Accounting, Business Studies and Economics Dictionary
GAAP – Generally Accepted Accounting Principles.
Gaia philosophy - The respect for the rights of the environment to remain unharmed by human activity. Humans should live in harmony with the planet and other species. We have a duty to be stewards of the natural environment, so that it can continue to be a self-maintaining and self. regulating system.
Gain - 1. the amount earned on some commercial or business transaction. Or 2. the excess of revenue over the cost of operations. Or 3. to earn on a some business or commercial transaction. Or 3. money earned as wages or salary. Or 4. a rise in rate or price.
Game theory (or the theory, of games) - The theory that studies rational decision making in situations in which one must anticipate the reactions of one's competitors to the moves that one makes.
Garbage in, garbage out - Computing term, used in computing industry it is used to mean that if the data being entered into a system is incorrect, the resulting data coming out will also be wrong.
GATT The General Agreement on Tariffs and Trade (now called the WTO or World Trade Organisation) - formed in 1947, headquarters in Geneva, and currently with 105 member countries. An international agreement committed to free multi trade through the reduction of trade barriers.
GBP - United Kingdom Pound Sterling (Currency Code).
Gearing (AKA: leverage)– The relationship between funds raised from loans and issuing shares. The comparison of a company's long term fixed interest loans compared to its assets. In general two different methods are used: 1. balance sheet gearing is calculated by dividing long term loans with the equity (or proprietor's net worth). 2. profit and loss gearing: Fixed interest payments for the period divided by the profit for the period.
General journal - Simplest type of journal. I! is used when no special journal exists to record a transaction, usually when a transaction occurs infrequently. Examples are the declaration of a dividend, correction of an accounting error, and an appropriation of retained earnings/profit. It has only two money columns, one for debits the other for credits.
General ledger - Record of a business entity's accounts. The general ledger contains the accounts that make up the entity's financial statements. Separate accounts exist for individual assets, liabilities, stockholders' equity, revenue, and expenses. A trial balance is prepared of the general ledger accounts at the end of the accounting period to assure that total debits equal total credits.
Generally accepted accounting principles (GAAP) - Standards, conventions, and rules accountants follow in recording and summarising transactions, and in the preparation of a financial statements. GAAP is the combination of generally accepted methods for keeping accounting information and policy board set standards.
General partner - 1. member of a partnership who is jointly and severally liable for all debts incurred by the partnership that is, a partner who does not have limited liability. Or 2. managing partner of a limited partnership who is in charge of its operations. A general partner has unlimited liability.
Generic strategies - Strategies that can be used by any type of business organisation.
Geographical immobility - The lack of ability willingness of people to move to jobs in other parts of the country.
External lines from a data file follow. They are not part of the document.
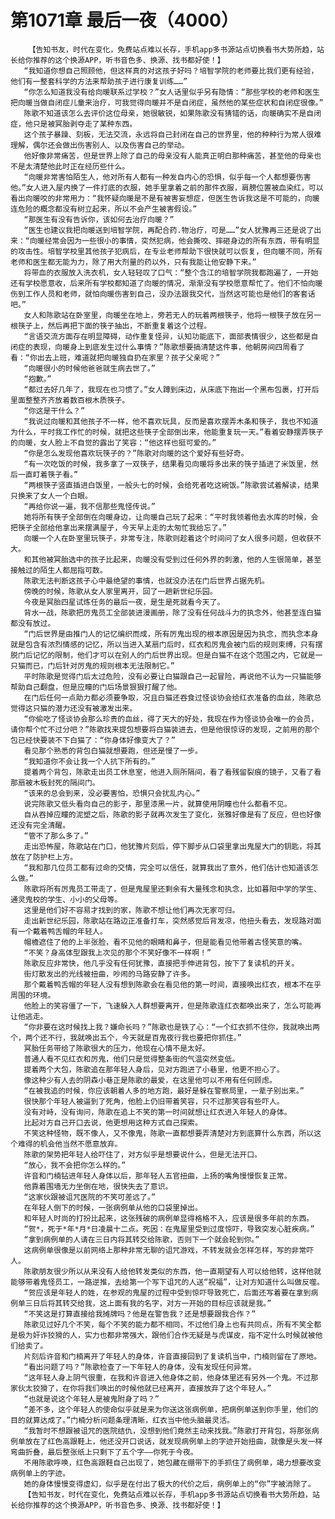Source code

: # 第1071章 最后一夜（4000）
        【告知书友，时代在变化，免费站点难以长存，手机app多书源站点切换看书大势所趋，站长给你推荐的这个换源APP，听书音色多、换源、找书都好使！】
       “我知道你想自己照顾他，但这样真的对这孩子好吗？培智学院的老师要比我们更有经验，他们有一整套科学的方法来帮助孩子进行康复训练……”
       “你怎么知道我没有给向暖联系过学校？”女人话里似乎另有隐情：“那些学校的老师和医生把向暖当做自闭症儿童来治疗，可我觉得向暖并不是自闭症，虽然他的某些症状和自闭症很像。”
       陈歌不知道该怎么去评价这位母亲，她很敏锐，如果陈歌没有猜错的话，向暖确实不是自闭症，他只是被冥胎剥夺走了某种东西。
       这个孩子暴躁、刻板，无法交流，永远将自己封闭在自己的世界里，他的种种行为常人很难理解，偶尔还会做出伤害别人、以及伤害自己的举动。
       他好像非常痛苦，但是世界上除了自己的母亲没有人能真正明白那种痛苦，甚至他的母亲也不是太清楚他此时正在经历些什么。
       “向暖非常害怕陌生人，他对所有人都有一种发自内心的恐惧，似乎每一个人都想要伤害他。”女人进入屋内换了一件打底的衣服，她手里拿着之前的那件衣服，肩膀位置被血染红，可以看出向暖咬的非常用力：“我怀疑向暖是不是有被害妄想症，但医生告诉我这是不可能的，向暖连危险的概念都没有树立起来，所以不会产生被害假设。”
       “那医生有没有告诉你，该如何去治疗向暖？”
       “医生也建议我把向暖送到培智学院，再配合药.物治疗，可是……”女人犹豫再三还是说了出来：“向暖经常会因为一些很小的事情，突然犯病，他会撕咬、摔砸身边的所有东西，带有明显的攻击性。培智学校里其他孩子犯病后，在专业老师帮助下很快就可以恢复，但向暖不同，所有老师和医生都无能为力，除了用大剂量的药以外，只有我能让他安静下来。”
       将带血的衣服放入洗衣机，女人轻轻叹了口气：“整个含江的培智学院我都跑遍了，一开始还有学校愿意收，后来所有学校都知道了向暖的情况，渐渐没有学校愿意帮忙了。他们不怕向暖伤到工作人员和老师，就怕向暖伤害到自己，没办法跟我交代，当然这可能也是他们的客套话吧。”
       女人和陈歌站在卧室里，向暖坐在地上，旁若无人的玩着两根筷子，他将一根筷子放在另一根筷子上，然后再把下面的筷子抽出，不断重复着这个过程。
       “言语交流方面存在明显障碍，动作重复怪异，认知功能底下，面部表情很少，这些都是自闭症的表现，向暖身上到底发生过什么事情？”陈歌想要搞清楚这件事，他朝房间四周看了看：“你出去上班，难道就把向暖独自扔在家里？孩子父亲呢？”
       “向暖很小的时候他爸爸就生病去世了。”
       “抱歉。”
       “都过去好几年了，我现在也习惯了。”女人蹲到床边，从床底下拖出一个黑布包裹，打开后里面整整齐齐放着数百根木质筷子。
       “你这是干什么？”
       “我说过向暖和其他孩子不一样，他不喜欢玩具，反而是喜欢摆弄木条和筷子，我也不知道为什么，平时我工作忙的时候，就把这些筷子全部倒出来，他能重复玩一天。”看着安静摆弄筷子的向暖，女人脸上不自觉的露出了笑容：“他这样也挺可爱的。”
       “你是怎么发现他喜欢玩筷子的？”陈歌对向暖的这个爱好有些好奇。
       “有一次吃饭的时候，我多拿了一双筷子，结果看见向暖将多出来的筷子插进了米饭里，然后一直盯着筷子看。”
       “两根筷子竖直插进白饭里，一般头七的时候，会给死者吃这碗饭。”陈歌尝试着解读，结果只换来了女人一个白眼。
       “再给你说一遍，我不信那些鬼怪传说。”
       她将所有筷子全部倒在向暖身边，让向暖自己玩了起来：“平时我领着他去水库的时候，会把筷子全部给他拿出来摆满屋子，今天早上走的太匆忙我给忘了。”
       向暖一个人在卧室里玩筷子，非常专注，陈歌则趁着这个时间问了女人很多问题，但收获不大。
       和其他被冥胎选中的孩子比起来，向暖没有受到过任何外界的刺激，他的人生很简单，甚至接触过的陌生人都屈指可数。
       陈歌无法判断这孩子心中最绝望的事情，也就没办法在门后世界占据先机。
       傍晚的时候，陈歌从女人家里离开，回了一趟新世纪乐园。
       今夜是冥胎四星试炼任务的最后一夜，是生是死就看今天了。
       背水一战，陈歌把厉鬼员工全部装进漫画册，除了没有任何战斗力的执念外，他甚至连白猫都没有放过。
       “门后世界是由推门人的记忆编织而成，所有厉鬼出现的根本原因是因为执念，而执念本身就是包含有浓烈情感的记忆，所以当进入某扇门后时，红衣和厉鬼会被门后的规则束缚，只有摆脱门后记忆的限制，他们才可以在别人的门后世界出现。但是白猫不在这个范围之内，它就是一只猫而已，门后针对厉鬼的规则根本无法限制它。”
       平时陈歌是觉得门后太过危险，没有必要让白猫跟自己一起冒险，再说他不认为一只猫能够帮助自己翻盘，但是应瞳的门后场景狠狠打醒了他。
       在门后任何一点助力都必须要争取，况且白猫还吞食过怪谈协会给红衣准备的血丝，陈歌总觉得这只猫的潜力还没有被激发出来。
       “你偷吃了怪谈协会那么珍贵的血丝，得了天大的好处，我现在作为怪谈协会唯一的会员，请你帮个忙不过分吧？”陈歌找来提包想要将白猫装进去，但是他很惊讶的发现，之前用的那个包已经快要装不下白猫了：“你身体好像变大了？”
       看见那个熟悉的背包白猫就想要跑，但还是慢了一步。
       “我知道你不会让我一个人抗下所有的。”
       提着两个背包，陈歌走出员工休息室，他进入厕所隔间，看了看残留裂痕的镜子，又看了看那扇被木板封死的隔间门。
       “该来的总会到来，没必要害怕，恐惧只会扰乱内心。”
       说完陈歌又低头看向自己的影子，那里漆黑一片，就算使用阴瞳也什么都看不见。
       自从吞掉应瞳的泥塑之后，陈歌的影子就再次发生了变化，张雅好像是有了反应，但也好像还没有完全清醒。
       “管不了那么多了。”
       走出恐怖屋，陈歌站在门口，他犹豫片刻后，停下脚步从口袋里拿出鬼屋大门的钥匙，将其放在了防护栏上方。
       “我和那几位员工都有过命的交情，完全可以信任，就算我出了意外，他们估计也知道该怎么做。”
       陈歌将所有厉鬼员工带走了，但是鬼屋里还剩余有大量残念和执念，比如暮阳中学的学生、通灵鬼校的学生、小小的父母等。
       这里是他们好不容易才找到的家，陈歌不想让他们再次无家可归。
       走出新世纪乐园，陈歌站在路边正准备打车，突然感觉后背发凉，他扭头看去，发现路对面有一个戴着鸭舌帽的年轻人。
       帽檐遮住了他的上半张脸，看不见他的眼睛和鼻子，但是能看见他带着古怪笑意的嘴。
       “不笑？身高体型跟我上次见的那个不笑好像不一样啊！”
       陈歌反应非常快，他几乎没有任何犹豫，直接把手伸进背包，按下了复读机的开关。
       街灯散发出的光线被扭曲，吵闹的马路安静了许多。
       那个戴着鸭舌帽的年轻人没有想到陈歌会在看见他的第一时间，直接唤出红衣，根本不在乎周围的环境。
       他脸上的笑容僵了一下，飞速躲入人群想要离开，但是陈歌连红衣都唤出来了，怎么可能再让他逃走。
       “你非要在这时候找上我？嫌命长吗？”陈歌也是铁了心：“一个红衣抓不住你，我就唤出两个，两个还不行，我就唤出五个，今天就是百鬼夜行我也要把你抓住。”
       冥胎任务带给了陈歌很大的压力，他现在心情不是太好。
       普通人看不见红衣和厉鬼，他们只是觉得整条街的气温突然变低。
       提着两个大包，陈歌追在那年轻人身后，见对方跑进了小巷里，他更不担心了。
       像这种少有人去的阴森小巷正是陈歌的最爱，在这里他可以不用有任何顾虑。
       “在被我追的时候，你应该朝着人多的地方跑，最好是躲在警察局里，一辈子别出来。”
       很快那个年轻人被逼到了死角，他脸上仍旧带着笑容，只不过那笑容有些吓人。
       没有对峙，没有询问，陈歌在追上不笑的第一时间就想让红衣进入年轻人的身体。
       比起对方自己开口去说，他更想用这种方式自己探索。
       不笑这种怪物，既不像人，又不像鬼，陈歌一直都想要弄清楚对方到底算什么东西，所以这个难得的机会他当然不愿意放弃。
       陈歌的架势把年轻人给吓住了，对方似乎是想要说什么，但是无法开口。
       “放心，我不会把你怎么样的。”
       许音和门楠钻进年轻人身体以后，那年轻人五官扭曲，上扬的嘴角慢慢恢复正常。
       他靠着围墙无力坐倒在地，很快失去了意识。
       “这家伙跟被诅咒医院的不笑可差远了。”
       在年轻人倒下的时候，一张病例单从他的口袋里掉出。
       和年轻人时尚的打扮比起来，这张残破的病例单显得格格不入，应该是很多年前的东西。
       “贺*，死于*年*月*日凌晨十二点。死因：在鬼屋里受到过度惊吓，导致突发心脏疾病。”
       “拿到病例单的人请在三日内将其转交给陈歌，否则下一个就会轮到你。”
       这病例单很像是以前网络上那种非常无聊的诅咒游戏，不转发就会怎样怎样，写的非常吓人。
       陈歌朋友很少所以从来没有人给他转发类似的东西，他一直期望有人可以给他转，这样他就能够带着鬼怪员工，一路逆推，去给第一个写下诅咒的人送“祝福”，让对方知道什么叫做反噬。
       “贺应该是年轻人的姓，在参观的鬼屋的过程中受到惊吓导致死亡，后面还写着要在拿到病例单三日后将其转交给我，这上面有我的名字，对方一开始的目标应该就是我。”
       “不笑这是打算直接给我摊牌吗？他是在警告我？还是想要跟我合作？”
       陈歌见过好几个不笑，每个不笑的能力都不相同，不过他们身上也有共同点，所有不笑全都是极为奸诈狡猾的人，实力也都非常强大，跟他们合作无疑是与虎谋皮，指不定什么时候就被他们给卖了。
       片刻后许音和门楠离开了年轻人的身体，许音直接回到了复读机当中，门楠则留在了原地。
       “看出问题了吗？”陈歌检查了一下年轻人的身体，没有发现任何异常。
       “这年轻人身上阴气很重，在我和许音进入他身体之前，他身体里还有另外一个鬼。不过那家伙太狡猾了，在你将我们唤出的时候他就已经离开，直接放弃了这个年轻人。”
       “也就是说这个年轻人是被鬼附身了吗？”
       “差不多，这个年轻人的使命似乎就是来为你送这张病例单，把病例单送到你手里，他们的目的就算达成了。”门楠分析问题条理清晰，红衣当中他头脑最灵活。
       “我暂时不想跟被诅咒的医院结仇，没想到他们竟然主动来找我。”陈歌打开背包，将那张病例单放在了红色高跟鞋上，他还没开口说话，就发现病例单上的字迹开始扭曲，就像是头发一样弯曲折叠，最后整张纸上只剩下了五个字——你死于今夜。
       不用陈歌呼唤，红色高跟鞋自己出现了，她包藏在绷带下的手抓住了病例单，竭力想要改变病例单上的字迹。
       她的身体慢慢变得虚幻，似乎是在付出了极大的代价之后，病例单上的“你”字被消除了。
       【告知书友，时代在变化，免费站点难以长存，手机app多书源站点切换看书大势所趋，站长给你推荐的这个换源APP，听书音色多、换源、找书都好使！】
Geographical mobility - The ease with which workers can move from one occupation to another in a different location.
Geographical segment - A segment or component of an organisation that (1) provides a range of products and/or services within a specific economic environment and (2) that is therefore subject to any risks and possible returns that are varied or different from those risks and returns of the firms components which are operating in other alternative economic environments.
Giffen good - A good that is so inferior and so heavily consumed at low incomes that the demand for it rises when its price rises. An inferior good for which the negative income effect outweighs the substitution effect so that the demand curve is positively sloped.
Gini coefficient - A measure of inequality in a country's wealth distribution.
Globalisation (Globalization) – The integration of the worlds economies brought about by the rapid improvements in communication and transportation. Globalisation involves the spread of economic, social and cultural ideas across the world, and growing uniformity between different places that result from this spread. It has come about as a result of increased integration of national economies through growth of international trade, investment and capital flows, made possible by rapid improvements in technology.
Goal – The aim or milestone the organisation tries to achieve that has evolved from either a strategic issues and/or operational planning. Goals can be quantitative or qualitative. Goals are normally more general in their nature, while objectives on the other hand tend to be more specific, often both measurable and possibly time based.
Going concern – It is assumed for accounting purposes a business will continue indefinitely. If the concern is not liquid, the viability and therefore sustainability of that entity being able to continue its operations in the future may be doubt.
Going concern concept (continuity concept) - The assumption that an accountant makes when they are preparing the set of accounts for a firm. That the firm which the statements are being prepared for will remain in existence in the foreseeable future.
Going public (initial public offering IPO) - Refers to those activities and steps that relate to and are needed when offering a private company's shares to the public at large i.e. floating the private company on the stock exchange.
Going rate – The price that goods or services ‘on average’ are sold for.
Golden handcuffs - Contractual agreement almost virtually assuring that the stockbroker will stay with the brokerage firm for a specified time period. The incentive may be in the form of high commission rates, bonuses, participation in a forthcoming IPO (Initial Public Offering) of the brokerage firm itself, or other attractive fringe benefits. The contract may specify a penalty the broker will incur such as forfeiting past commissions if he or she leaves the brokerage firm before a specified date.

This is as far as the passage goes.